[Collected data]
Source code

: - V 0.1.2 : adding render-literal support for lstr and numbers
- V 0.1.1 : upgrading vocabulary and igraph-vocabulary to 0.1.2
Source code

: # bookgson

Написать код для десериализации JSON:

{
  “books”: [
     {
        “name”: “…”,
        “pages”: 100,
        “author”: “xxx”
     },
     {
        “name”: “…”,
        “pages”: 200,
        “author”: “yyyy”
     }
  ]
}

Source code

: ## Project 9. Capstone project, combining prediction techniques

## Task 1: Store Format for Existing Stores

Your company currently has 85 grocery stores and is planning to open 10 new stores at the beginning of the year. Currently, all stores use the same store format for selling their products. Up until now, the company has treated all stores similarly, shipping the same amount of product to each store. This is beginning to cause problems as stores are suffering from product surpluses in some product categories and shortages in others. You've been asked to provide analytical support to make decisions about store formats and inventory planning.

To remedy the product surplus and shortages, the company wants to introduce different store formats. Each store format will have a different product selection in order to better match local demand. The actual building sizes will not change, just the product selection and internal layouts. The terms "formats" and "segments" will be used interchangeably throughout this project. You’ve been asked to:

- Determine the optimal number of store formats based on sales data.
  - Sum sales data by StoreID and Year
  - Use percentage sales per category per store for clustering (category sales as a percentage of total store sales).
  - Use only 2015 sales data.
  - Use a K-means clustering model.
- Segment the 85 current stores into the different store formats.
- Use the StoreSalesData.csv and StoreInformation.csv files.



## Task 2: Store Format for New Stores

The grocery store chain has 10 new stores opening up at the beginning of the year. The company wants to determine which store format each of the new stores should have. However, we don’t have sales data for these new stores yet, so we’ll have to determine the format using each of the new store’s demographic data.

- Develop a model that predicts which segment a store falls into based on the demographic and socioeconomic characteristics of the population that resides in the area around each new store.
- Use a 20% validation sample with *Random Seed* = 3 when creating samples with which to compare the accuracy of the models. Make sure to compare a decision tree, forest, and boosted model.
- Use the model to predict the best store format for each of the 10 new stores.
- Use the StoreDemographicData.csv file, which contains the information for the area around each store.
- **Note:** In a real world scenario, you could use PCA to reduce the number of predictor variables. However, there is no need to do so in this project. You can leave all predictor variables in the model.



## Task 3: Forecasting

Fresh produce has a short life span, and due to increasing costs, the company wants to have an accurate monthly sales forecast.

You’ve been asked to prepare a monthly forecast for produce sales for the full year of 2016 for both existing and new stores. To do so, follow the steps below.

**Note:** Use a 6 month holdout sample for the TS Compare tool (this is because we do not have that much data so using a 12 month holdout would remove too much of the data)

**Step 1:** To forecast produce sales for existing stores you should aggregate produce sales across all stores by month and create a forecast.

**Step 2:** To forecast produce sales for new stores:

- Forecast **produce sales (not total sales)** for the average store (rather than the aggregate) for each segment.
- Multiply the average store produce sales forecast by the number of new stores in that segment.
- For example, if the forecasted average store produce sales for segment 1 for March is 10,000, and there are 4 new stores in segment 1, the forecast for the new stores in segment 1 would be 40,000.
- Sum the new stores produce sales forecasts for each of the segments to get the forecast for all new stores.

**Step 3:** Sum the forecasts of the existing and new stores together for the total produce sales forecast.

§ REQUIREMENT
Retype the data. Every line must match the original exactly.

§ WRITTEN ANSWER
Source code

: - V 0.1.2 : adding render-literal support for lstr and numbers
- V 0.1.1 : upgrading vocabulary and igraph-vocabulary to 0.1.2
Source code

: # bookgson

Написать код для десериализации JSON:

{
  “books”: [
     {
        “name”: “…”,
        “pages”: 100,
        “author”: “xxx”
     },
     {
        “name”: “…”,
        “pages”: 200,
        “author”: “yyyy”
     }
  ]
}

Source code

: ## Project 9. Capstone project, combining prediction techniques

## Task 1: Store Format for Existing Stores

Your company currently has 85 grocery stores and is planning to open 10 new stores at the beginning of the year. Currently, all stores use the same store format for selling their products. Up until now, the company has treated all stores similarly, shipping the same amount of product to each store. This is beginning to cause problems as stores are suffering from product surpluses in some product categories and shortages in others. You've been asked to provide analytical support to make decisions about store formats and inventory planning.

To remedy the product surplus and shortages, the company wants to introduce different store formats. Each store format will have a different product selection in order to better match local demand. The actual building sizes will not change, just the product selection and internal layouts. The terms "formats" and "segments" will be used interchangeably throughout this project. You’ve been asked to:

- Determine the optimal number of store formats based on sales data.
  - Sum sales data by StoreID and Year
  - Use percentage sales per category per store for clustering (category sales as a percentage of total store sales).
  - Use only 2015 sales data.
  - Use a K-means clustering model.
- Segment the 85 current stores into the different store formats.
- Use the StoreSalesData.csv and StoreInformation.csv files.



## Task 2: Store Format for New Stores

The grocery store chain has 10 new stores opening up at the beginning of the year. The company wants to determine which store format each of the new stores should have. However, we don’t have sales data for these new stores yet, so we’ll have to determine the format using each of the new store’s demographic data.

- Develop a model that predicts which segment a store falls into based on the demographic and socioeconomic characteristics of the population that resides in the area around each new store.
- Use a 20% validation sample with *Random Seed* = 3 when creating samples with which to compare the accuracy of the models. Make sure to compare a decision tree, forest, and boosted model.
- Use the model to predict the best store format for each of the 10 new stores.
- Use the StoreDemographicData.csv file, which contains the information for the area around each store.
- **Note:** In a real world scenario, you could use PCA to reduce the number of predictor variables. However, there is no need to do so in this project. You can leave all predictor variables in the model.



## Task 3: Forecasting

Fresh produce has a short life span, and due to increasing costs, the company wants to have an accurate monthly sales forecast.

You’ve been asked to prepare a monthly forecast for produce sales for the full year of 2016 for both existing and new stores. To do so, follow the steps below.

**Note:** Use a 6 month holdout sample for the TS Compare tool (this is because we do not have that much data so using a 12 month holdout would remove too much of the data)

**Step 1:** To forecast produce sales for existing stores you should aggregate produce sales across all stores by month and create a forecast.

**Step 2:** To forecast produce sales for new stores:

- Forecast **produce sales (not total sales)** for the average store (rather than the aggregate) for each segment.
- Multiply the average store produce sales forecast by the number of new stores in that segment.
- For example, if the forecasted average store produce sales for segment 1 for March is 10,000, and there are 4 new stores in segment 1, the forecast for the new stores in segment 1 would be 40,000.
- Sum the new stores produce sales forecasts for each of the segments to get the forecast for all new stores.

**Step 3:** Sum the forecasts of the existing and new stores together for the total produce sales forecast.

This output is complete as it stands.